I just returned home from North Carolina. My three sisters and I made a whirlwind trip to go visit my Grandma Felberg. She is 91 years old. And it was time to say goodbye -- for just a little while.
She was moved to hospice yesterday and the workers do not think that she will linger long in this world.
I am thankful I had the chance to say my goodbye on this earth. I was able to sit beside her for a little while and try to decipher her words. She was speaking so softly. There was a moment though that was precious--she whispered, "Love you" in a raspy voice, just loud enough to be heard.
Treasured words.
Had she not whispered them however, I would have not felt unloved--my grandma loved well--her actions throughout her life spoke loudly.
During the days as more of the family members arrived, her eyes would light up with joy and laughter as stories were shared around the room. Memories of a strong woman who loved her family and God.

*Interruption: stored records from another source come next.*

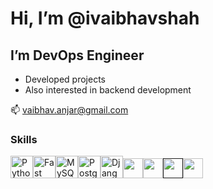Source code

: # Hi, I’m @ivaibhavshah
## I’m DevOps Engineer
- Developed projects
- Also interested in backend development

📫 vaibhav.anjar@gmail.com

### Skills 
<p align="left"><a href="https://www.python.org/" target="_blank" rel="noreferrer"><img src="https://raw.githubusercontent.com/danielcranney/readme-generator/main/public/icons/skills/python-colored.svg" width="36" height="36" alt="Python" /><a href="https://fastapi.tiangolo.com/" target="_blank" rel="noreferrer"><img src="https://raw.githubusercontent.com/danielcranney/readme-generator/main/public/icons/skills/fastapi-colored.svg" width="36" height="36" alt="Fast API" /></a><a href="https://www.mysql.com/" target="_blank" rel="noreferrer"><img src="https://raw.githubusercontent.com/danielcranney/readme-generator/main/public/icons/skills/mysql-colored.svg" width="36" height="36" alt="MySQL" /></a><a href="https://www.postgresql.org/" target="_blank" rel="noreferrer"><img src="https://raw.githubusercontent.com/danielcranney/readme-generator/main/public/icons/skills/postgresql-colored.svg" width="36" height="36" alt="PostgreSQL" /></a><a href="https://www.djangoproject.com/" target="_blank" rel="noreferrer"><img src="https://raw.githubusercontent.com/danielcranney/readme-generator/main/public/icons/skills/django-colored.svg" width="36" height="36" alt="Django" /></a href="https://www.docker.com" target="_blank" rel="noreferrer"><a><img src="https://github.com/vaibhavshah442/images_png/blob/main/icons/Docker.svg" width="32" height="32" /></a><a href="https://aws.amazon.com" target="_blank" rel="noreferrer"><img src="https://github.com/vaibhavshah442/images_png/blob/main/icons/AWS-Light.svg" width="32" height="32" padding="10" /></a><a href="" target="_blank" rel="noreferrer"><img src="https://github.com/vaibhavshah442/images_png/blob/main/icons/Linux-Light.svg" width="32" height="32" /></a><a href="https://www.terraform.io" target="_blank" rel="noreferrer"><img src="https://github.com/vaibhavshah442/images_png/blob/main/icons/terraform.png" width="32" height="32" /></a>
</p>
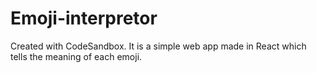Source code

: # Emoji-interpretor

Created with CodeSandbox.
It is a simple web app made in React which tells the meaning of each emoji.
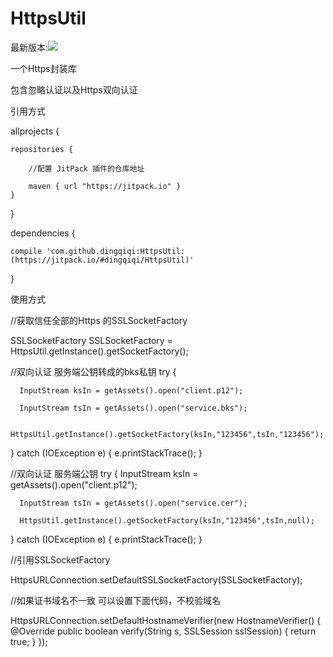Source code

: # HttpsUtil

最新版本:[![](https://jitpack.io/v/dingqiqi/HttpsUtil.svg)](https://jitpack.io/#dingqiqi/HttpsUtil)

一个Https封装库

包含忽略认证以及Https双向认证

引用方式

allprojects {

    repositories {
    
        //配置 JitPack 插件的仓库地址
        
        maven { url "https://jitpack.io" }
    }
    
}

dependencies {

    compile 'com.github.dingqiqi:HttpsUtil:(https://jitpack.io/#dingqiqi/HttpsUtil)'
    
}

  使用方式

  //获取信任全部的Https 的SSLSocketFactory
  
  SSLSocketFactory SSLSocketFactory = HttpsUtil.getInstance().getSocketFactory();

  //双向认证 服务端公钥转成的bks私钥
  try {
  
      InputStream ksIn = getAssets().open("client.p12");
      
      InputStream tsIn = getAssets().open("service.bks");

      HttpsUtil.getInstance().getSocketFactory(ksIn,"123456",tsIn,"123456");
      
  } catch (IOException e) {
      e.printStackTrace();
  }

  //双向认证 服务端公钥
  try {
      InputStream ksIn = getAssets().open("client.p12");
      
      InputStream tsIn = getAssets().open("service.cer");

      HttpsUtil.getInstance().getSocketFactory(ksIn,"123456",tsIn,null);
      
  } catch (IOException e) {
      e.printStackTrace();
  }

  //引用SSLSocketFactory
  
  HttpsURLConnection.setDefaultSSLSocketFactory(SSLSocketFactory);

  //如果证书域名不一致  可以设置下面代码，不校验域名
  
  HttpsURLConnection.setDefaultHostnameVerifier(new HostnameVerifier() {
      @Override
      public boolean verify(String s, SSLSession sslSession) {
          return true;
      }
  });
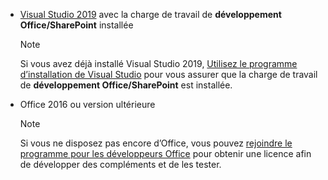 - [Visual Studio 2019](https://www.visualstudio.com/vs/) avec la charge de travail de **développement Office/SharePoint** installée

    > [!NOTE]
    > Si vous avez déjà installé Visual Studio 2019, [Utilisez le programme d’installation de Visual Studio](/visualstudio/install/modify-visual-studio) pour vous assurer que la charge de travail de **développement Office/SharePoint** est installée. 

- Office 2016 ou version ultérieure

    > [!NOTE]
    > Si vous ne disposez pas encore d’Office, vous pouvez [rejoindre le programme pour les développeurs Office](https://developer.microsoft.com/office/dev-program) pour obtenir une licence afin de développer des compléments et de les tester.
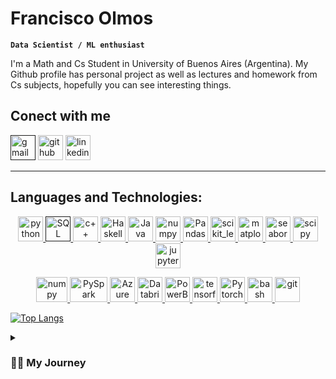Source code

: 

<!---
N34R20/N34R20 is a ✨ special ✨ repository because its `README.md` (this file) appears on your GitHub profile.
You can click the Preview link to take a look at your changes.
--->

<!---
Title
--->
# Francisco Olmos
**`Data Scientist / ML enthusiast`**

I'm a Math and Cs Student in University of Buenos Aires (Argentina). My Github profile has personal project as well as lectures and homework from Cs subjects, hopefully you can see interesting things.
 
<!-- 
Contact
--->
## Conect with me
 
[<img src='https://upload.wikimedia.org/wikipedia/commons/4/4e/Gmail_Icon.png' alt='gmail' height='40'>]()  [<img src='https://cdn.jsdelivr.net/npm/simple-icons@3.0.1/icons/github.svg' alt='github' height='40'>](https://github.com/N34R20)  [<img src='https://cdn.jsdelivr.net/npm/simple-icons@3.0.1/icons/linkedin.svg' alt='linkedin' height='40'>](https://www.linkedin.com/in/francisco-olmos-//)  

---


  <!-- 
Lenguages & Techonologies
--->

## Languages and Technologies:

<p align="center">
  <a href="https://www.python.org" target="_blank"> <img src="https://i1.wp.com/www.inferencelab.com/wp-content/uploads/Python-logo-notext.svg_.png?w=1024" alt="python" width="40" height="40"/> </a>
  <a href="" target="_blank"> <img src="https://www.tec-innova.mx/wp-content/uploads/2021/12/Imagen1.png" alt="SQL" width="40" height="40"/> </a>
  <a href="https://es.wikipedia.org/wiki/C%2B%2B" target="_blank"> <img src="https://upload.wikimedia.org/wikipedia/commons/1/18/ISO_C%2B%2B_Logo.svg" alt="c++" width="40" height="40"/> </a> 
  <a href="https://www.haskell.org/" target="_blank"> <img src="https://cdn-icons-png.flaticon.com/512/5968/5968259.png" alt="Haskell" width="40" height="40"/> </a> 
  <a href="https://www.java.com/" target="_blank"> <img src="https://upload.wikimedia.org/wikipedia/en/thumb/3/30/Java_programming_language_logo.svg/1200px-Java_programming_language_logo.svg.png" alt="Java" width="40" height="40"/> </a> 
  <a href="https://numpy.org/" target="_blank"> <img src="https://upload.wikimedia.org/wikipedia/commons/3/31/NumPy_logo_2020.svg" alt="numpy" width="40" height="40"/> </a> 
  <a href="https://pandas.pydata.org/" target="_blank"> <img src="https://upload.wikimedia.org/wikipedia/commons/2/22/Pandas_mark.svg" alt="Pandas" width="40" height="40"/> </a> 
  <a href="https://scikit-learn.org/" target="_blank"> <img src="https://upload.wikimedia.org/wikipedia/commons/0/05/Scikit_learn_logo_small.svg" alt="scikit_learn" width="40" height="40"/> 
  </a> <a href="https://matplotlib.org/" target="_blank"> <img src="https://matplotlib.org/3.1.1/_static/logo2_compressed.svg" alt="matplotlib" width="40" height="40"/> </a> 
  <a href="https://seaborn.pydata.org/" target="_blank"> <img src="https://seaborn.pydata.org/_images/logo-tall-lightbg.svg" alt="seaborn" width="40" height="40"/> </a>
  <a href="https://scipy.org/" target="_blank"> <img src="https://upload.wikimedia.org/wikipedia/commons/b/b2/SCIPY_2.svg" alt="scipy" width="40" height="40"/> </a>
  <a href="https://jupyter.org/" target="_blank"> <img src="https://upload.wikimedia.org/wikipedia/commons/3/38/Jupyter_logo.svg" alt="jupyter-notebook" width="40" height="40"/> </a>
</p>

<p align="center">
  <a href="https://www.docker.com/" target="_blank"> <img src="https://www.docker.com/wp-content/uploads/2022/03/vertical-logo-monochromatic.png" alt="numpy" width="50" 
height="40"/> </a>
  <a href="https://spark.apache.org/docs/latest/api/python/" target="_blank"> <img src="https://www.vectorlogo.zone/logos/apache_spark/apache_spark-ar21.png" alt="PySpark" width="60" height="40"/> </a>
  <a href="https://azure.microsoft.com/es-es/" target="_blank"> <img src="https://upload.wikimedia.org/wikipedia/commons/thumb/f/fa/Microsoft_Azure.svg/1200px-Microsoft_Azure.svg.png" alt="Azure" width="40" height="40"/> </a>
  <a href="https://www.databricks.com/" target="_blank"> <img src="https://yt3.googleusercontent.com/_7KEqCHnfwYCkZmPrEAinVpFFKpvyK9IGcHDsZtaj68aCOi6Ige1Zl3B6MjHZUuurc-WjEv1tVM=s900-c-k-c0x00ffffff-no-rj" alt="Databricks" width="40" height="40"/> </a>
  <a href="https://powerbi.microsoft.com/es-es/" target="_blank"> <img src="https://e7.pngegg.com/pngimages/820/213/png-clipart-power-bi-business-intelligence-microsoft-corporation-data-visualization-data-analysis-power-bi-dashboard-templates-thumbnail.png" alt="PowerBi" width="40" height="40"/> </a>
  <a href="https://www.tensorflow.org/" target="_blank"> <img src="https://www.vectorlogo.zone/logos/tensorflow/tensorflow-icon.svg" alt="tensorflow" width="40" height="40"/> </a>
  <a href="https://pytorch.org/" target="blank"> <img src="https://upload.wikimedia.org/wikipedia/commons/1/10/PyTorch_logo_icon.svg" alt="Pytorch" width="40" height="40"/> </a>
  <a href="https://es.wikipedia.org/wiki/Bash" target="_blank"> <img src="https://www.vectorlogo.zone/logos/gnu_bash/gnu_bash-icon.svg" alt="bash" width="40" height="40"/> </a> 
  <a href="https://git-scm.com/" target="_blank"> <img src="https://www.vectorlogo.zone/logos/git-scm/git-scm-icon.svg" alt="git" width="40" height="40"/>

</p>

[![Top Langs](https://github-readme-stats.vercel.app/api/top-langs/?username=N34R20)](https://github.com/anuraghazra/github-readme-stats)

<details>
 <summary><h3>👨‍💻 My Journey</h3></summary>
 
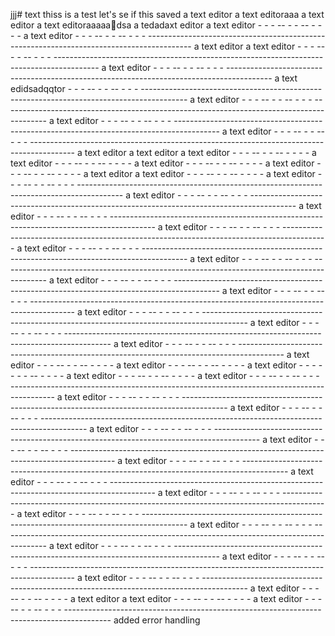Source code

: jjj# text
thiss is a test let's se if this saved
a text editor
a text editoraaa
      a text editor
a text editoraaaaadsa
a tedadaxt editor
a   text editor - - - -- - - -- - - - -
      a text editor - - - -- - - -- - - - -----------------------------------------------------------------------------------------
a text editor
a text editor - - - -- - - -- - - - -----------------------------------------------------------------------------------------
a text editor - - - -- - - -- - - - -----------------------------------------------------------------------------------------
a text edidsadqqtor - - - -- - - -- - - - -----------------------------------------------------------------------------------------
a text editor - - - -- - - -- - - - -----------------------------------------------------------------------------------------
      a text editor - - - -- - - -- - - - -----------------------------------------------------------------------------------------
a text editor - - - -- - - -- - - - -----------------------------------------------------------------------------------------
a text editor
a text editor
a text editor - - - -- - - -- - - - -
a text editor - - - -- - - -- - - - -
a text editor - - - -- - - -- - - - -
a text editor - - - -- - - -- - - - -
a text    editor
a text editor - - - -- - - -- - - - -
      a text editor - - - -- - - -- - - - -----------------------------------------------------------------------------------------
a text editor - - - -- - - -- - - - -----------------------------------------------------------------------------------------
a text editor - - - -- - - -- - - - -----------------------------------------------------------------------------------------
a text editor - - - -- - - -- - - - -----------------------------------------------------------------------------------------
a text editor - - - -- - - -- - - - -----------------------------------------------------------------------------------------
a text editor - - - -- - - -- - - - -----------------------------------------------------------------------------------------
a text editor - - - -- - - -- - - - -----------------------------------------------------------------------------------------
a text editor - - - -- - - -- - - - -----------------------------------------------------------------------------------------
a text editor - - - -- - - -- - - - -----------------------------------------------------------------------------------------
a text editor - - - -- - - -- - - - -----------------------------------------------------------------------------------------
a text editor - - - -- - - -- - - - -----------------------------------------------------------------------------------------
a text editor - - - -- - - -- - - - -
a text editor - - - -- - - -- - - - -
a text editor - - - -- - - -- - - - -
a text editor - - - -- - - -- - - - -
a text editor - - - -- - - -- - - - -----------------------------------------------------------------------------------------
a text editor - - - -- - - -- - - - -----------------------------------------------------------------------------------------
a text editor - - - -- - - -- - - - -----------------------------------------------------------------------------------------
a text editor - - - -- - - -- - - - -----------------------------------------------------------------------------------------
a text editor - - - -- - - -- - - - -----------------------------------------------------------------------------------------
a text editor - - - -- - - -- - - - -----------------------------------------------------------------------------------------
a text editor - - - -- - - -- - - - -----------------------------------------------------------------------------------------
a text editor - - - -- - - -- - - - -----------------------------------------------------------------------------------------
a text editor - - - -- - - -- - - - -----------------------------------------------------------------------------------------
a text editor - - - -- - - -- - - - -----------------------------------------------------------------------------------------
a text editor - - - -- - - -- - - - -----------------------------------------------------------------------------------------
a text editor - - - -- - - -- - - - -----------------------------------------------------------------------------------------
a text editor - - - -- - - -- - - - -----------------------------------------------------------------------------------------
a text editor - - - -- - - -- - - - -
a text editor
a text editor - - - -- - - -- - - - -
a text editor - - - -- - - -- - - - -----------------------------------------------------------------------------------------
added error handling
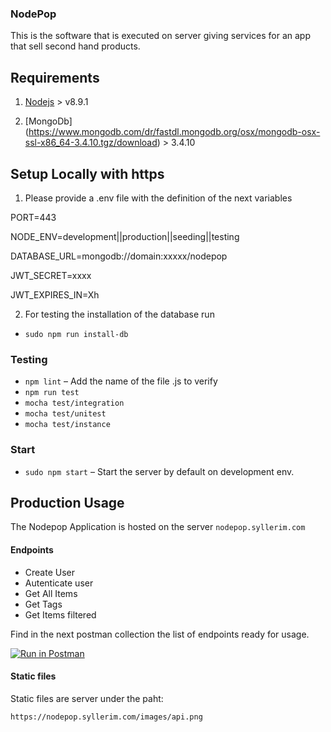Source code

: ### NodePop
This is the software that is executed on server giving services for an app that sell second hand products.

## Requirements

1. [Nodejs](https://nodejs.org/en/) > v8.9.1

2.  [MongoDb] (https://www.mongodb.com/dr/fastdl.mongodb.org/osx/mongodb-osx-ssl-x86_64-3.4.10.tgz/download) > 3.4.10


## Setup Locally with https
1.  Please provide a .env file with the definition of the next variables

PORT=443

NODE_ENV=development||production||seeding||testing

DATABASE_URL=mongodb://domain:xxxxx/nodepop

JWT_SECRET=xxxx

JWT_EXPIRES_IN=Xh

2.  For testing the installation of the database run

- `sudo npm run install-db`

### Testing
- `npm lint` – Add the name of the file .js to verify
- `npm run test`
- `mocha test/integration`
- `mocha test/unitest`
- `mocha test/instance`

### Start
- `sudo npm start` – Start the server by default on development env.

## Production Usage 
The Nodepop Application is hosted on the server `nodepop.syllerim.com`

#### Endpoints

- Create User
- Autenticate user
- Get All Items
- Get Tags
- Get Items filtered

Find in the next postman collection the list of endpoints ready for usage.

[![Run in Postman](https://run.pstmn.io/button.svg)](https://app.getpostman.com/run-collection/f4e2adadc30987f9518e)


#### Static files
Static files are server under the paht:

`https://nodepop.syllerim.com/images/api.png`
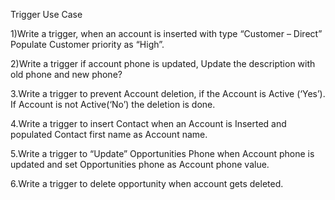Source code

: Trigger Use Case


1)Write a trigger, when an account is inserted with type “Customer – Direct” Populate Customer priority as “High”. 

2)Write a trigger if account phone is updated, Update the description with old phone and new phone?

3.Write a trigger to prevent Account deletion, if the Account is Active (‘Yes’). If Account is not 
Active(‘No’) the deletion is done. 

4.Write a trigger to insert Contact when an Account is Inserted and populated Contact first name 
as Account name.

5.Write a trigger to “Update” Opportunities Phone when Account phone is updated 
and set Opportunities phone as Account phone value. 

6.Write a trigger to delete opportunity when account gets deleted.
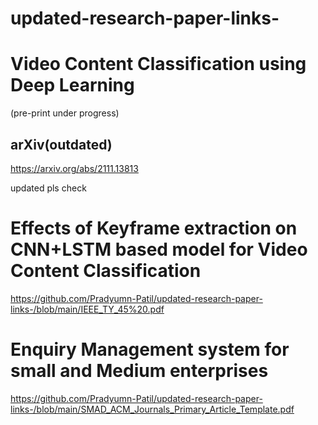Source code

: # updated-research-paper-links-




# Video Content Classification using Deep Learning 
(pre-print under progress)
## arXiv(outdated)
https://arxiv.org/abs/2111.13813

updated 
pls check 

# Effects of Keyframe extraction on CNN+LSTM based model for Video Content Classification
https://github.com/Pradyumn-Patil/updated-research-paper-links-/blob/main/IEEE_TY_45%20.pdf

# Enquiry Management system for small and Medium enterprises
https://github.com/Pradyumn-Patil/updated-research-paper-links-/blob/main/SMAD_ACM_Journals_Primary_Article_Template.pdf


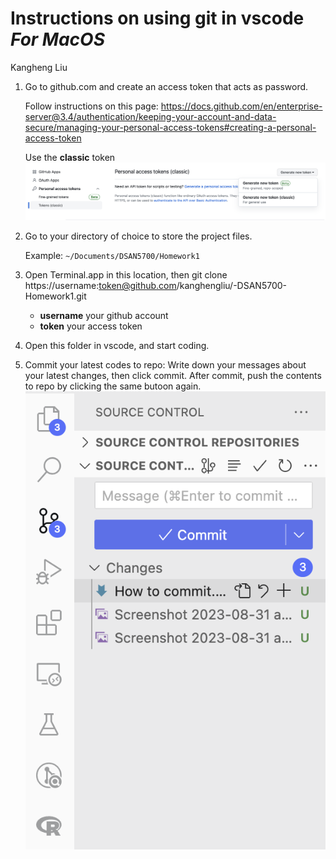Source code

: # Instructions on using git in vscode ***For MacOS***

Kangheng Liu



1. Go to github.com and create an access token that acts as password.
   
   Follow instructions on this page: https://docs.github.com/en/enterprise-server@3.4/authentication/keeping-your-account-and-data-secure/managing-your-personal-access-tokens#creating-a-personal-access-token

    Use the **classic** token
   ![Alt text](<images/Screenshot 2023-08-31 at 20.17.12.png>)
1. Go to your directory of choice to store the project files.
   
   Example: `~/Documents/DSAN5700/Homework1`
3. Open Terminal.app in this location, then git clone https://username:token@github.com/kanghengliu/-DSAN5700-Homework1.git
   
   - **username** your github account
   - **token** your access token
4. Open this folder in vscode, and start coding.
5. Commit your latest codes to repo:
   Write down your messages about your latest changes, then click commit.
   After commit, push the contents to repo by clicking the same butoon again.
   ![Alt text](<images/Screenshot 2023-09-02 at 11.11.01.png>)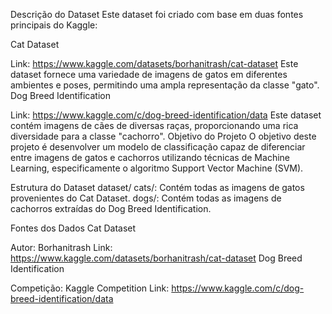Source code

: Descrição do Dataset
Este dataset foi criado com base em duas fontes principais do Kaggle:

Cat Dataset

Link: https://www.kaggle.com/datasets/borhanitrash/cat-dataset
Este dataset fornece uma variedade de imagens de gatos em diferentes ambientes e poses, permitindo uma ampla representação da classe "gato".
Dog Breed Identification

Link: https://www.kaggle.com/c/dog-breed-identification/data
Este dataset contém imagens de cães de diversas raças, proporcionando uma rica diversidade para a classe "cachorro".
Objetivo do Projeto
O objetivo deste projeto é desenvolver um modelo de classificação capaz de diferenciar entre imagens de gatos e cachorros utilizando técnicas de Machine Learning, especificamente o algoritmo Support Vector Machine (SVM).

Estrutura do Dataset
dataset/
cats/: Contém todas as imagens de gatos provenientes do Cat Dataset.
dogs/: Contém todas as imagens de cachorros extraídas do Dog Breed Identification.

Fontes dos Dados
Cat Dataset

Autor: Borhanitrash
Link: https://www.kaggle.com/datasets/borhanitrash/cat-dataset
Dog Breed Identification

Competição: Kaggle Competition
Link: https://www.kaggle.com/c/dog-breed-identification/data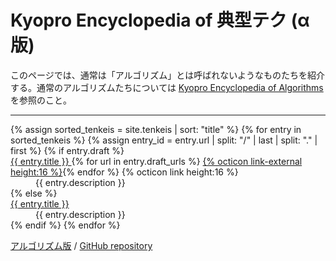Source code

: # Kyopro Encyclopedia of 典型テク (α版)

このページでは、通常は「アルゴリズム」とは呼ばれないようなものたちを紹介する。通常のアルゴリズムたちについては [Kyopro Encyclopedia of Algorithms](../) を参照のこと。

<hr>

<dl>
{% assign sorted_tenkeis = site.tenkeis | sort: "title" %}
{% for entry in sorted_tenkeis %}
   {% assign entry_id = entry.url | split: "/" | last | split: "." | first %}
   {% if entry.draft %}
       <dt id="{{ entry_id }}">
            <span href="#{{ entry_id }}" class="draft-link-container">
                <a href="#{{ entry_id }}" class="draft-link">
                    {{ entry.title }}
                </a>
                {% for url in entry.draft_urls %} <a href="{{ url }}" class="draft-link-external">{% octicon link-external height:16 %}</a>{% endfor %}
                {% octicon link height:16 %}
            </span>
       </dt>
       <dd>{{ entry.description }}</dd>
   {% else %}
       <dt><a href="{{ entry.url | relative_url }}">{{ entry.title }}</a></dt>
       <dd>{{ entry.description }}</dd>
   {% endif %}
{% endfor %}
</dl>

<div class="footer-links">
    <a href="{{ "/" | relative_url }}">アルゴリズム版</a> /
    <a href="{{ site.github.repository_url }}">GitHub repository</a>
</div>
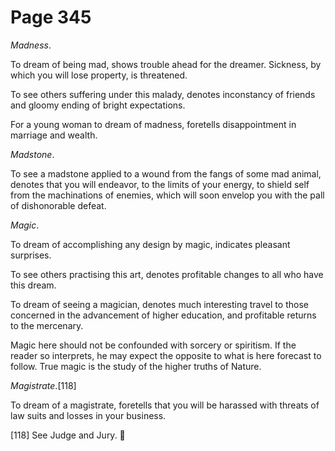 # Page 345
_Madness_.


To dream of being mad, shows trouble ahead for the dreamer.
Sickness, by which you will lose property, is threatened.


To see others suffering under this malady, denotes inconstancy of friends
and gloomy ending of bright expectations.


For a young woman to dream of madness, foretells disappointment
in marriage and wealth.


_Madstone_.


To see a madstone applied to a wound from the fangs of some mad animal,
denotes that you will endeavor, to the limits of your energy,
to shield self from the machinations of enemies, which will soon
envelop you with the pall of dishonorable defeat.


_Magic_.


To dream of accomplishing any design by magic, indicates pleasant surprises.


To see others practising this art, denotes profitable changes
to all who have this dream.


To dream of seeing a magician, denotes much interesting travel
to those concerned in the advancement of higher education,
and profitable returns to the mercenary.


Magic here should not be confounded with sorcery or spiritism. If the reader
so interprets, he may expect the opposite to what is here forecast to follow.
True magic is the study of the higher truths of Nature.


_Magistrate_.[118]


To dream of a magistrate, foretells that you will be harassed
with threats of law suits and losses in your business.



[118] See Judge and Jury.
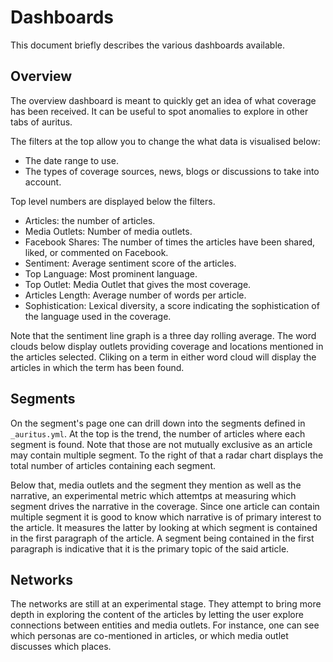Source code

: # Dashboards

This document briefly describes the various dashboards available.

## Overview

The overview dashboard is meant to quickly get an idea of what coverage has been received. It can be useful to spot anomalies to explore in other tabs of auritus.

The filters at the top allow you to change the what data is visualised below:

- The date range to use.
- The types of coverage sources, news, blogs or discussions to take into account.

Top level numbers are displayed below the filters.

- Articles: the number of articles.
- Media Outlets: Number of media outlets.
- Facebook Shares: The number of times the articles have been shared, liked, or commented on Facebook.
- Sentiment: Average sentiment score of the articles.
- Top Language: Most prominent language.
- Top Outlet: Media Outlet that gives the most coverage.
- Articles Length: Average number of words per article.
- Sophistication: Lexical diversity, a score indicating the sophistication of the language used in the coverage.

Note that the sentiment line graph is a three day rolling average. The word clouds below display outlets providing coverage and locations mentioned in the articles selected. Cliking on a term in either word cloud will display the articles in which the term has been found.

## Segments

On the segment's page one can drill down into the segments defined in `_auritus.yml`. At the top is the trend, the number of articles where each segment is found. Note that those are not mutually exclusive as an article may contain multiple segment. To the right of that a radar chart displays the total number of articles containing each segment.

Below that, media outlets and the segment they mention as well as the narrative, an experimental metric which attemtps at measuring which segment drives the narrative in the coverage. Since one article can contain multiple segment it is good to know which narrative is of primary interest to the article. It measures the latter by looking at which segment is contained in the first paragraph of the article. A segment being contained in the first paragraph is indicative that it is the primary topic of the said article.

## Networks

The networks are still at an experimental stage. They attempt to bring more depth in exploring the content of the articles by letting the user explore connections between entities and media outlets. For instance, one can see which personas are co-mentioned in articles, or which media outlet discusses which places.
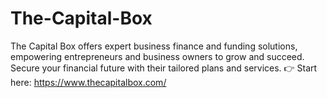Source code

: # The-Capital-Box
The Capital Box offers expert business finance and funding solutions, empowering entrepreneurs and business owners to grow and succeed.
Secure your financial future with their tailored plans and services.
👉 Start here: https://www.thecapitalbox.com/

Once when she was whispering we thought she said the word "amazing". The only thing we could think she might mean was "Amazing Grace" so we began to sing the song and grandma tried to sing along with us.
Even though I am having to say goodbye for now--it is not without hope.
1 Thessalonians 4:13-14 says, "But we do not want you to be uninformed, brethren, about those who are asleep, so that you will not grieve as do the rest who have no hope. For if we believe that Jesus died and rose again, even so God will bring with Him those who have fallen asleep in Jesus."
I will not shed tears because I won't see my Grandma again--it will be for the loss on this side of heaven.
I will one day see her healthy, smiling face in Heaven.
And she will greet me with a hug and lead me to Jesus.